From the line with "in DL architectures" to the line with "(I.2) Xavier Unif.", retype every line exactly, including those two, and leave out the rest of the data below.

[Records contained in a dataset]
^^^^^^^^
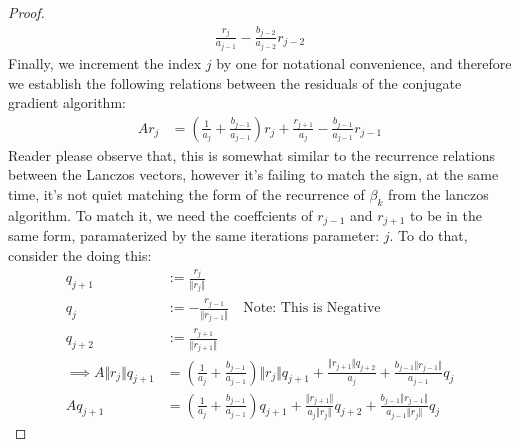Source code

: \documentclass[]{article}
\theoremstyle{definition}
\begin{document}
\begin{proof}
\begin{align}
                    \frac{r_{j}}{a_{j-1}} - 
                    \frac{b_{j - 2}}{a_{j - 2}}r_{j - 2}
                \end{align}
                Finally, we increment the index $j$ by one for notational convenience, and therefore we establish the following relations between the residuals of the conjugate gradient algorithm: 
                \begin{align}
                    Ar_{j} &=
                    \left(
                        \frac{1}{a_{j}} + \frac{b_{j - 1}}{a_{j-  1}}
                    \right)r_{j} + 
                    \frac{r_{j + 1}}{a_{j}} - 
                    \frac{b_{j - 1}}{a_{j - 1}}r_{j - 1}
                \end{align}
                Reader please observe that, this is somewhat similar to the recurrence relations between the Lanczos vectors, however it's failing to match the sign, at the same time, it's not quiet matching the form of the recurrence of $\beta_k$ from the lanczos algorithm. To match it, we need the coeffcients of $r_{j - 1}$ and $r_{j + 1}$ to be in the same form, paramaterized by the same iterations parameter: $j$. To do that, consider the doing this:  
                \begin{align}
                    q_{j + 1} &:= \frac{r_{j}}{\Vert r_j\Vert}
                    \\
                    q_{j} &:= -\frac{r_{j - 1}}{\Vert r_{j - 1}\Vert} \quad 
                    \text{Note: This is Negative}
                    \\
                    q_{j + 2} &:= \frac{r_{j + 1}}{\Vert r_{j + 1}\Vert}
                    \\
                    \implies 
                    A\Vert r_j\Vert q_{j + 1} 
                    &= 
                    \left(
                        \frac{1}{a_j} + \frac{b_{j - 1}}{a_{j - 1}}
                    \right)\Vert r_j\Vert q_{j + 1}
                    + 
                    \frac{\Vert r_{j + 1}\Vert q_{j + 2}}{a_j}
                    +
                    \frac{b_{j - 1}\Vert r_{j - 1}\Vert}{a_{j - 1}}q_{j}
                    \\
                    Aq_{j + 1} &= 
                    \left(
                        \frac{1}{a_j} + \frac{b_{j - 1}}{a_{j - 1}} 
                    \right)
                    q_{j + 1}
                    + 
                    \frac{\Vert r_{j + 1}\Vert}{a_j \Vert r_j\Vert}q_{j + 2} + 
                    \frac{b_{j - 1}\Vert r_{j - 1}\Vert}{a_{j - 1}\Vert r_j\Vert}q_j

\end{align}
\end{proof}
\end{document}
^^^^^^^^
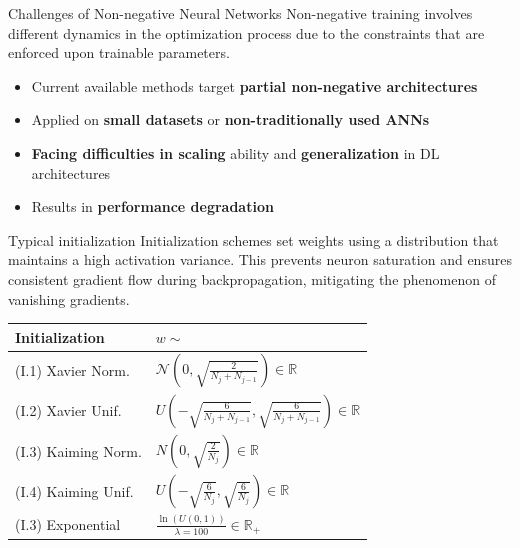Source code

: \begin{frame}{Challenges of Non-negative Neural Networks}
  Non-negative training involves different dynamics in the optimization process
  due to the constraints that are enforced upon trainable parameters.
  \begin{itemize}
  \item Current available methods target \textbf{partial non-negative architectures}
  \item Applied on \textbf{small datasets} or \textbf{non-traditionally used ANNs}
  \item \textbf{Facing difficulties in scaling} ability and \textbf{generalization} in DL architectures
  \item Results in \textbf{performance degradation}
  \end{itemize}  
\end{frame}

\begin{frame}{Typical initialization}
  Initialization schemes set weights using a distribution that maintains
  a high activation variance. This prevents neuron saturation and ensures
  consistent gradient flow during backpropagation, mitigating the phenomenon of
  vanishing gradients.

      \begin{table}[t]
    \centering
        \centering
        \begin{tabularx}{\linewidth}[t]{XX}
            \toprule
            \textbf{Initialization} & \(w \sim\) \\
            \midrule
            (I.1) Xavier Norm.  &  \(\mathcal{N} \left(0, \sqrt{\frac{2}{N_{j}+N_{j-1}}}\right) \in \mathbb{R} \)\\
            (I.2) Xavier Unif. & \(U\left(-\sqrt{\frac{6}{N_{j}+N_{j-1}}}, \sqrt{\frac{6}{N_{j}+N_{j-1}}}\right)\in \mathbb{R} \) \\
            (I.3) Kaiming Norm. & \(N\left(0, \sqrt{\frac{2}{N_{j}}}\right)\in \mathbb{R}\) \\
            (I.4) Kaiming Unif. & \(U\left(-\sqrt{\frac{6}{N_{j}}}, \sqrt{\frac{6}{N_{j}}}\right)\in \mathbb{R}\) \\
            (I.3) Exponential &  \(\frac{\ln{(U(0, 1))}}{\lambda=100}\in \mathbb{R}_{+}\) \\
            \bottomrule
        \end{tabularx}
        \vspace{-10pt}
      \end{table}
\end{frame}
^^^^^^^^
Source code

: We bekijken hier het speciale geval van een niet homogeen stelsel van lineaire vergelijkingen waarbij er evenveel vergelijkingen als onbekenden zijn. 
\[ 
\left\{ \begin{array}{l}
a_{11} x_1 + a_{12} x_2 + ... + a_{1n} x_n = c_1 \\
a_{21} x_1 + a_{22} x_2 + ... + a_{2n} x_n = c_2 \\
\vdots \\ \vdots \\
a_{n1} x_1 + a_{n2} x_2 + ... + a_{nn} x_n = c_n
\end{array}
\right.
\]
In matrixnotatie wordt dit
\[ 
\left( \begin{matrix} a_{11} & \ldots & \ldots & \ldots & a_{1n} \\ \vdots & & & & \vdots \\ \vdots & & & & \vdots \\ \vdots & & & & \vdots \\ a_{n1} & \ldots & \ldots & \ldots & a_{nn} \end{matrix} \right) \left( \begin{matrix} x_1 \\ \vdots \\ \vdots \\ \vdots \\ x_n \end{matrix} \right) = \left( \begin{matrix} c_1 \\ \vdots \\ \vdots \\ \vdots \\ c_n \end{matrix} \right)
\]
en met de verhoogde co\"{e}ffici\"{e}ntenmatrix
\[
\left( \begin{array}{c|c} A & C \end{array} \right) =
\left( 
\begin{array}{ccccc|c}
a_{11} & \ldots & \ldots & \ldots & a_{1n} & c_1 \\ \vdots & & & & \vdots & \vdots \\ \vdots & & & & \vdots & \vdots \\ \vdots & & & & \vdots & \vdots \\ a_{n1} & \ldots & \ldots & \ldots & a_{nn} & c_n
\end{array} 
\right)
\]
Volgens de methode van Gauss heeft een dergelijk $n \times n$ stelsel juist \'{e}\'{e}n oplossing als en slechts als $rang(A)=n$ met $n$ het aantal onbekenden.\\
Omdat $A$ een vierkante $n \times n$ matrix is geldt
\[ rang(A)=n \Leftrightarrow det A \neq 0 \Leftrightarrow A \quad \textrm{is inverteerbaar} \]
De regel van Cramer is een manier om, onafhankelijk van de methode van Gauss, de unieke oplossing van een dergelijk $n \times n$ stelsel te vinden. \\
^^^^^^^^
* SOLUTION BELOW
  \item \textbf{Facing difficulties in scaling} ability and \textbf{generalization} in DL architectures
  \item Results in \textbf{performance degradation}
  \end{itemize}  
\end{frame}

\begin{frame}{Typical initialization}
  Initialization schemes set weights using a distribution that maintains
  a high activation variance. This prevents neuron saturation and ensures
  consistent gradient flow during backpropagation, mitigating the phenomenon of
  vanishing gradients.

      \begin{table}[t]
    \centering
        \centering
        \begin{tabularx}{\linewidth}[t]{XX}
            \toprule
            \textbf{Initialization} & \(w \sim\) \\
            \midrule
            (I.1) Xavier Norm.  &  \(\mathcal{N} \left(0, \sqrt{\frac{2}{N_{j}+N_{j-1}}}\right) \in \mathbb{R} \)\\
            (I.2) Xavier Unif. & \(U\left(-\sqrt{\frac{6}{N_{j}+N_{j-1}}}, \sqrt{\frac{6}{N_{j}+N_{j-1}}}\right)\in \mathbb{R} \) \\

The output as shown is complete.